I first encountered this with a new liquid nitrogen ice cream shop in my area, and ran into it later with a sewing machine sales and repair shop I found in the dead tree edition of my Yellow Pages (stop laughing!). Both of these businesses built only Facebook pages to keep their customers informed of classes and events and such. That’s great as far as it goes, but it’s not quite enough if they want to build a lasting web presence.
Like Stoney deGeyter, I’m convinced that search engine optimization still matters, even though social media seems to be the dominant force today. There are tons of reasons for this, and if you’re thinking about building just a Facebook page or a Blogger blog (or even both) rather than your own website for your business, you may want to rethink that idea. There are certain things you can do with your own website that you just can’t do when you’re beholden to someone else.
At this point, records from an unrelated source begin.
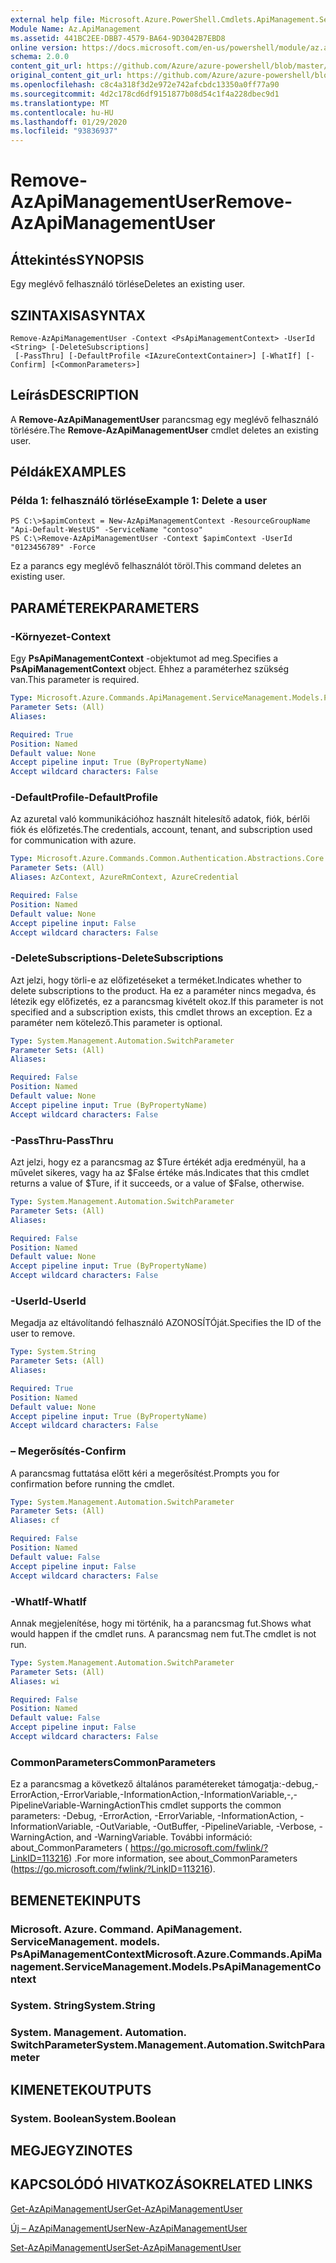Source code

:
 ```yaml
---
external help file: Microsoft.Azure.PowerShell.Cmdlets.ApiManagement.ServiceManagement.dll-Help.xml
Module Name: Az.ApiManagement
ms.assetid: 441BC2EE-DBB7-4579-BA64-9D3042B7EBD8
online version: https://docs.microsoft.com/en-us/powershell/module/az.apimanagement/remove-azapimanagementuser
schema: 2.0.0
content_git_url: https://github.com/Azure/azure-powershell/blob/master/src/ApiManagement/ApiManagement/help/Remove-AzApiManagementUser.md
original_content_git_url: https://github.com/Azure/azure-powershell/blob/master/src/ApiManagement/ApiManagement/help/Remove-AzApiManagementUser.md
ms.openlocfilehash: c8c4a318f3d2e972e742afcbdc13350a0ff77a90
ms.sourcegitcommit: 4d2c178cd6df9151877b08d54c1f4a228dbec9d1
ms.translationtype: MT
ms.contentlocale: hu-HU
ms.lasthandoff: 01/29/2020
ms.locfileid: "93836937"
---
```

# <span data-ttu-id="008b8-101">Remove-AzApiManagementUser</span><span class="sxs-lookup"><span data-stu-id="008b8-101">Remove-AzApiManagementUser</span></span>

## <span data-ttu-id="008b8-102">Áttekintés</span><span class="sxs-lookup"><span data-stu-id="008b8-102">SYNOPSIS</span></span>
<span data-ttu-id="008b8-103">Egy meglévő felhasználó törlése</span><span class="sxs-lookup"><span data-stu-id="008b8-103">Deletes an existing user.</span></span>

## <span data-ttu-id="008b8-104">SZINTAXISA</span><span class="sxs-lookup"><span data-stu-id="008b8-104">SYNTAX</span></span>

```
Remove-AzApiManagementUser -Context <PsApiManagementContext> -UserId <String> [-DeleteSubscriptions]
 [-PassThru] [-DefaultProfile <IAzureContextContainer>] [-WhatIf] [-Confirm] [<CommonParameters>]
```

## <span data-ttu-id="008b8-105">Leírás</span><span class="sxs-lookup"><span data-stu-id="008b8-105">DESCRIPTION</span></span>
<span data-ttu-id="008b8-106">A **Remove-AzApiManagementUser** parancsmag egy meglévő felhasználó törlésére.</span><span class="sxs-lookup"><span data-stu-id="008b8-106">The **Remove-AzApiManagementUser** cmdlet deletes an existing user.</span></span>

## <span data-ttu-id="008b8-107">Példák</span><span class="sxs-lookup"><span data-stu-id="008b8-107">EXAMPLES</span></span>

### <span data-ttu-id="008b8-108">Példa 1: felhasználó törlése</span><span class="sxs-lookup"><span data-stu-id="008b8-108">Example 1: Delete a user</span></span>
```
PS C:\>$apimContext = New-AzApiManagementContext -ResourceGroupName "Api-Default-WestUS" -ServiceName "contoso"
PS C:\>Remove-AzApiManagementUser -Context $apimContext -UserId "0123456789" -Force
```

<span data-ttu-id="008b8-109">Ez a parancs egy meglévő felhasználót töröl.</span><span class="sxs-lookup"><span data-stu-id="008b8-109">This command deletes an existing user.</span></span>

## <span data-ttu-id="008b8-110">PARAMÉTEREK</span><span class="sxs-lookup"><span data-stu-id="008b8-110">PARAMETERS</span></span>

### <span data-ttu-id="008b8-111">-Környezet</span><span class="sxs-lookup"><span data-stu-id="008b8-111">-Context</span></span>
<span data-ttu-id="008b8-112">Egy **PsApiManagementContext** -objektumot ad meg.</span><span class="sxs-lookup"><span data-stu-id="008b8-112">Specifies a **PsApiManagementContext** object.</span></span>
<span data-ttu-id="008b8-113">Ehhez a paraméterhez szükség van.</span><span class="sxs-lookup"><span data-stu-id="008b8-113">This parameter is required.</span></span>

```yaml
Type: Microsoft.Azure.Commands.ApiManagement.ServiceManagement.Models.PsApiManagementContext
Parameter Sets: (All)
Aliases:

Required: True
Position: Named
Default value: None
Accept pipeline input: True (ByPropertyName)
Accept wildcard characters: False
```

### <span data-ttu-id="008b8-114">-DefaultProfile</span><span class="sxs-lookup"><span data-stu-id="008b8-114">-DefaultProfile</span></span>
<span data-ttu-id="008b8-115">Az azuretal való kommunikációhoz használt hitelesítő adatok, fiók, bérlői fiók és előfizetés.</span><span class="sxs-lookup"><span data-stu-id="008b8-115">The credentials, account, tenant, and subscription used for communication with azure.</span></span>

```yaml
Type: Microsoft.Azure.Commands.Common.Authentication.Abstractions.Core.IAzureContextContainer
Parameter Sets: (All)
Aliases: AzContext, AzureRmContext, AzureCredential

Required: False
Position: Named
Default value: None
Accept pipeline input: False
Accept wildcard characters: False
```

### <span data-ttu-id="008b8-116">-DeleteSubscriptions</span><span class="sxs-lookup"><span data-stu-id="008b8-116">-DeleteSubscriptions</span></span>
<span data-ttu-id="008b8-117">Azt jelzi, hogy törli-e az előfizetéseket a terméket.</span><span class="sxs-lookup"><span data-stu-id="008b8-117">Indicates whether to delete subscriptions to the product.</span></span>
<span data-ttu-id="008b8-118">Ha ez a paraméter nincs megadva, és létezik egy előfizetés, ez a parancsmag kivételt okoz.</span><span class="sxs-lookup"><span data-stu-id="008b8-118">If this parameter is not specified and a subscription exists, this cmdlet throws an exception.</span></span>
<span data-ttu-id="008b8-119">Ez a paraméter nem kötelező.</span><span class="sxs-lookup"><span data-stu-id="008b8-119">This parameter is optional.</span></span>

```yaml
Type: System.Management.Automation.SwitchParameter
Parameter Sets: (All)
Aliases:

Required: False
Position: Named
Default value: None
Accept pipeline input: True (ByPropertyName)
Accept wildcard characters: False
```

### <span data-ttu-id="008b8-120">-PassThru</span><span class="sxs-lookup"><span data-stu-id="008b8-120">-PassThru</span></span>
<span data-ttu-id="008b8-121">Azt jelzi, hogy ez a parancsmag az $Ture értékét adja eredményül, ha a művelet sikeres, vagy ha az $False értéke más.</span><span class="sxs-lookup"><span data-stu-id="008b8-121">Indicates that this cmdlet returns a value of $Ture, if it succeeds, or a value of $False, otherwise.</span></span>

```yaml
Type: System.Management.Automation.SwitchParameter
Parameter Sets: (All)
Aliases:

Required: False
Position: Named
Default value: None
Accept pipeline input: True (ByPropertyName)
Accept wildcard characters: False
```

### <span data-ttu-id="008b8-122">-UserId</span><span class="sxs-lookup"><span data-stu-id="008b8-122">-UserId</span></span>
<span data-ttu-id="008b8-123">Megadja az eltávolítandó felhasználó AZONOSÍTÓját.</span><span class="sxs-lookup"><span data-stu-id="008b8-123">Specifies the ID of the user to remove.</span></span>

```yaml
Type: System.String
Parameter Sets: (All)
Aliases:

Required: True
Position: Named
Default value: None
Accept pipeline input: True (ByPropertyName)
Accept wildcard characters: False
```

### <span data-ttu-id="008b8-124">– Megerősítés</span><span class="sxs-lookup"><span data-stu-id="008b8-124">-Confirm</span></span>
<span data-ttu-id="008b8-125">A parancsmag futtatása előtt kéri a megerősítést.</span><span class="sxs-lookup"><span data-stu-id="008b8-125">Prompts you for confirmation before running the cmdlet.</span></span>

```yaml
Type: System.Management.Automation.SwitchParameter
Parameter Sets: (All)
Aliases: cf

Required: False
Position: Named
Default value: False
Accept pipeline input: False
Accept wildcard characters: False
```

### <span data-ttu-id="008b8-126">-WhatIf</span><span class="sxs-lookup"><span data-stu-id="008b8-126">-WhatIf</span></span>
<span data-ttu-id="008b8-127">Annak megjelenítése, hogy mi történik, ha a parancsmag fut.</span><span class="sxs-lookup"><span data-stu-id="008b8-127">Shows what would happen if the cmdlet runs.</span></span>
<span data-ttu-id="008b8-128">A parancsmag nem fut.</span><span class="sxs-lookup"><span data-stu-id="008b8-128">The cmdlet is not run.</span></span>

```yaml
Type: System.Management.Automation.SwitchParameter
Parameter Sets: (All)
Aliases: wi

Required: False
Position: Named
Default value: False
Accept pipeline input: False
Accept wildcard characters: False
```

### <span data-ttu-id="008b8-129">CommonParameters</span><span class="sxs-lookup"><span data-stu-id="008b8-129">CommonParameters</span></span>
<span data-ttu-id="008b8-130">Ez a parancsmag a következő általános paramétereket támogatja:-debug,-ErrorAction,-ErrorVariable,-InformationAction,-InformationVariable,-,-PipelineVariable-WarningAction</span><span class="sxs-lookup"><span data-stu-id="008b8-130">This cmdlet supports the common parameters: -Debug, -ErrorAction, -ErrorVariable, -InformationAction, -InformationVariable, -OutVariable, -OutBuffer, -PipelineVariable, -Verbose, -WarningAction, and -WarningVariable.</span></span> <span data-ttu-id="008b8-131">További információ: about_CommonParameters ( https://go.microsoft.com/fwlink/?LinkID=113216) .</span><span class="sxs-lookup"><span data-stu-id="008b8-131">For more information, see about_CommonParameters (https://go.microsoft.com/fwlink/?LinkID=113216).</span></span>

## <span data-ttu-id="008b8-132">BEMENETEK</span><span class="sxs-lookup"><span data-stu-id="008b8-132">INPUTS</span></span>

### <span data-ttu-id="008b8-133">Microsoft. Azure. Command. ApiManagement. ServiceManagement. models. PsApiManagementContext</span><span class="sxs-lookup"><span data-stu-id="008b8-133">Microsoft.Azure.Commands.ApiManagement.ServiceManagement.Models.PsApiManagementContext</span></span>

### <span data-ttu-id="008b8-134">System. String</span><span class="sxs-lookup"><span data-stu-id="008b8-134">System.String</span></span>

### <span data-ttu-id="008b8-135">System. Management. Automation. SwitchParameter</span><span class="sxs-lookup"><span data-stu-id="008b8-135">System.Management.Automation.SwitchParameter</span></span>

## <span data-ttu-id="008b8-136">KIMENETEK</span><span class="sxs-lookup"><span data-stu-id="008b8-136">OUTPUTS</span></span>

### <span data-ttu-id="008b8-137">System. Boolean</span><span class="sxs-lookup"><span data-stu-id="008b8-137">System.Boolean</span></span>

## <span data-ttu-id="008b8-138">MEGJEGYZI</span><span class="sxs-lookup"><span data-stu-id="008b8-138">NOTES</span></span>

## <span data-ttu-id="008b8-139">KAPCSOLÓDÓ HIVATKOZÁSOK</span><span class="sxs-lookup"><span data-stu-id="008b8-139">RELATED LINKS</span></span>

[<span data-ttu-id="008b8-140">Get-AzApiManagementUser</span><span class="sxs-lookup"><span data-stu-id="008b8-140">Get-AzApiManagementUser</span></span>](./Get-AzApiManagementUser.md)

[<span data-ttu-id="008b8-141">Új – AzApiManagementUser</span><span class="sxs-lookup"><span data-stu-id="008b8-141">New-AzApiManagementUser</span></span>](./New-AzApiManagementUser.md)

[<span data-ttu-id="008b8-142">Set-AzApiManagementUser</span><span class="sxs-lookup"><span data-stu-id="008b8-142">Set-AzApiManagementUser</span></span>](./Set-AzApiManagementUser.md)


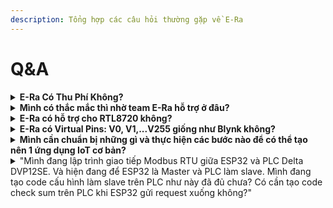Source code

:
 ```yaml
---
description: Tổng hợp các câu hỏi thường gặp về E-Ra
---
```


# Q\&A

<details>

<summary><strong>E-Ra Có Thu Phí Không?</strong></summary>

Hiện tại E-Ra đang không thu phí người dùng. Bạn trải nghiệm hoàn toàn FREE. Về bảng phí cho các gói tính năng cao cấp E-Ra Team sẽ công bố khi có thông tin chính thức.

</details>

<details>

<summary><strong>Mình có thắc mắc thì nhờ team E-Ra hỗ trợ ở đâu?</strong></summary>

Trong quá trình trải nghiệm E-Ra, nếu mình cần hỗ trợ có thể liên hệ với đội ngũ EoH tại:&#x20;

🔵EoH Forum: [https://forum.eoh.io/ ](https://forum.eoh.io/)

🔵E-Ra Telegram Group: [https://t.me/+UPiYRjvslP41YzFl](https://t.me/+UPiYRjvslP41YzFl)

🔵E-Ra Facebook Group: [https://www.facebook.com/groups/567625788148920/](https://www.facebook.com/groups/567625788148920/)

</details>

<details>

<summary><strong>E-Ra có hỗ trợ cho RTL8720 không?</strong></summary>

Hiện tại E-Ra chưa hỗ trợ RTL8720.

</details>

<details>

<summary><strong>E-Ra có Virtual Pins: V0, V1,...V255 giống như Blynk không?</strong></summary>

Hiện E-Ra đã chính thức hỗ trợ Virtual Pins. Bạn có thể tham khảo các thông tin sau:

![🟠](https://static.xx.fbcdn.net/images/emoji.php/v9/tfa/1/16/1f7e0.png)Video Trải nghiệm Virtual Pins trên E-Ra: [https://youtu.be/RJzSHljwGMc](https://youtu.be/RJzSHljwGMc)

![🟠](https://static.xx.fbcdn.net/images/emoji.php/v9/tfa/1/16/1f7e0.png)Chi tiết API Virtual Pins, vui lòng truy cập vào trang wiki sau: [https://github.com/eoh-jsc/era-lib/wiki/Virtual-Pins](https://github.com/eoh-jsc/era-lib/wiki/Virtual-Pins)

</details>

<details>

<summary><strong>Mình cần chuẩn bị những gì và thực hiện các bước nào để có thể tạo nên 1 ứng dụng IoT cơ bản?</strong></summary>

Bạn có thể vào link sau để đăng ký và làm các bước theo tài liệu, video hướng dẫn nhé: [https://e-ra.io](https://e-ra.io)

Trong quá trình sử dụng nếu cần hỗ trợ có thể liên hệ với đội ngũ E-Ra tại:

🔵EoH Forum: [https://forum.eoh.io/](https://forum.eoh.io/)

🔵E-Ra Telegram Group: [https://t.me/+UPiYRjvslP41YzFl](https://t.me/+UPiYRjvslP41YzFl)

🔵E-Ra Facebook Group: [https://www.facebook.com/groups/567625788148920/](https://www.facebook.com/groups/567625788148920/)

</details>

<details>

<summary>"Mình đang lập trình giao tiếp Modbus RTU giữa ESP32 và PLC Delta DVP12SE. Và hiện đang để ESP32 là Master và PLC làm slave. Mình đang tạo code cấu hình làm slave trên PLC như này đã đủ chưa? Có cần tạo code check sum trên PLC khi ESP32 gửi request xuống không?"</summary>

Tham khảo chi tiết tại bài viết: [https://www.facebook.com/groups/567625788148920/permalink/671374087774089/](https://www.facebook.com/groups/567625788148920/permalink/671374087774089/)

</details>

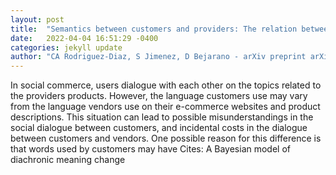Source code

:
 ```yaml
---
layout: post
title:  "Semantics between customers and providers: The relation between product descriptions, reviews, and customer satisfaction in E-commerce"
date:   2022-04-04 16:51:29 -0400
categories: jekyll update
author: "CA Rodriguez-Diaz, S Jimenez, D Bejarano - arXiv preprint arXiv , 2022"
---
```

In social commerce, users dialogue with each other on the topics related to the providers  products. However, the language customers use may vary from the language vendors use on their e-commerce websites and product descriptions. This situation can lead to possible misunderstandings in the social dialogue between customers, and incidental costs in the dialogue between customers and vendors. One possible reason for this difference is that words used by customers may have Cites: A Bayesian model of diachronic meaning change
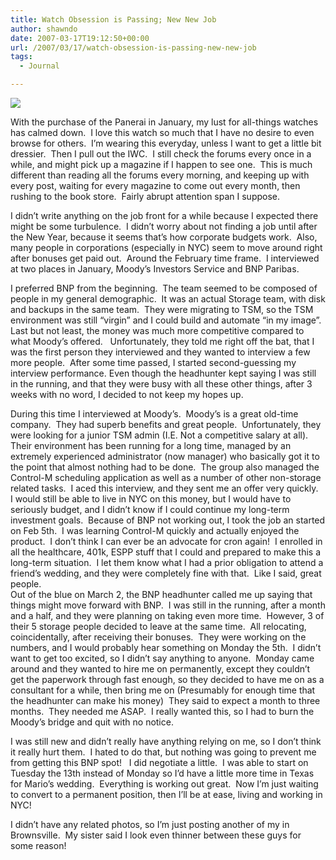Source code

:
 ```yaml
---
title: Watch Obsession is Passing; New New Job
author: shawndo
date: 2007-03-17T19:12:50+00:00
url: /2007/03/17/watch-obsession-is-passing-new-new-job
tags:
  - Journal

---
```

![](/images/2007/03/20070312-brownsville.jpg)

With the purchase of the Panerai in January, my lust for all-things watches has calmed down.  I love this watch so much that I have no desire to even browse for others.  I’m wearing this everyday, unless I want to get a little bit dressier.  Then I pull out the IWC.  I still check the forums every once in a while, and might pick up a magazine if I happen to see one.  This is much different than reading all the forums every morning, and keeping up with every post, waiting for every magazine to come out every month, then rushing to the book store.  Fairly abrupt attention span I suppose.  

I didn’t write anything on the job front for a while because I expected there might be some turbulence.  I didn’t worry about not finding a job until after the New Year, because it seems that’s how corporate budgets work.  Also, many people in corporations (especially in NYC) seem to move around right after bonuses get paid out.  Around the February time frame.  I interviewed at two places in January, Moody’s Investors Service and BNP Paribas.  

I preferred BNP from the beginning.  The team seemed to be composed of people in my general demographic.  It was an actual Storage team, with disk and backups in the same team.  They were migrating to TSM, so the TSM environment was still “virgin” and I could build and automate “in my image”.  Last but not least, the money was much more competitive compared to what Moody’s offered.   Unfortunately, they told me right off the bat, that I was the first person they interviewed and they wanted to interview a few more people.  After some time passed, I started second-guessing my interview performance. Even though the headhunter kept saying I was still in the running, and that they were busy with all these other things, after 3 weeks with no word, I decided to not keep my hopes up.  

During this time I interviewed at Moody’s.  Moody’s is a great old-time company.  They had superb benefits and great people.  Unfortunately, they were looking for a junior TSM admin (I.E. Not a competitive salary at all).  Their environment has been running for a long time, managed by an extremely experienced administrator (now manager) who basically got it to the point that almost nothing had to be done.  The group also managed the Control-M scheduling application as well as a number of other non-storage related tasks.  I aced this interview, and they sent me an offer very quickly.  I would still be able to live in NYC on this money, but I would have to seriously budget, and I didn’t know if I could continue my long-term investment goals.  Because of BNP not working out, I took the job an started on Feb 5th.  I was learning Control-M quickly and actually enjoyed the product.  I don’t think I can ever be an advocate for cron again!  I enrolled in all the healthcare, 401k, ESPP stuff that I could and prepared to make this a long-term situation.  I let them know what I had a prior obligation to attend a friend’s wedding, and they were completely fine with that.  Like I said, great people.  
Out of the blue on March 2, the BNP headhunter called me up saying that things might move forward with BNP.  I was still in the running, after a month and a half, and they were planning on taking even more time.  However, 3 of their 5 storage people decided to leave at the same time.  All relocating, coincidentally, after receiving their bonuses.  They were working on the numbers, and I would probably hear something on Monday the 5th.  I didn’t want to get too excited, so I didn’t say anything to anyone.  Monday came around and they wanted to hire me on permanently, except they couldn’t get the paperwork through fast enough, so they decided to have me on as a consultant for a while, then bring me on (Presumably for enough time that the headhunter can make his money)  They said to expect a month to three months.  They needed me ASAP.  I really wanted this, so I had to burn the Moody’s bridge and quit with no notice.

I was still new and didn’t really have anything relying on me, so I don’t think it really hurt them.  I hated to do that, but nothing was going to prevent me from getting this BNP spot!   I did negotiate a little.  I was able to start on Tuesday the 13th instead of Monday so I’d have a little more time in Texas for Mario’s wedding.  Everything is working out great.  Now I’m just waiting to convert to a permanent position, then I’ll be at ease, living and working in NYC!  

I didn’t have any related photos, so I’m just posting another of my in Brownsville.  My sister said I look even thinner between these guys for some reason!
That may sound like a strange way to phrase it, but in fact, if you’re using social media exclusively and don’t own your own website, it’s accurate. Do you remember MySpace? Consider what would have happened if you’d built a presence there, and watched everyone move to Facebook. If you figure you’ll just move everything over, well, you might run into some trouble. It’s the same kind of trouble Facebook users are running into when they try to move their content and contacts from there to Google Plus. Facebook isn’t exactly being helpful about it.
Individual social sites ride a wave of popularity until the next great social site comes along. Google+ may supplant Facebook…or it might not. Or something else might come along that beats them both. It’s too early to tell. Who will see your content on a social site that no one is using anymore?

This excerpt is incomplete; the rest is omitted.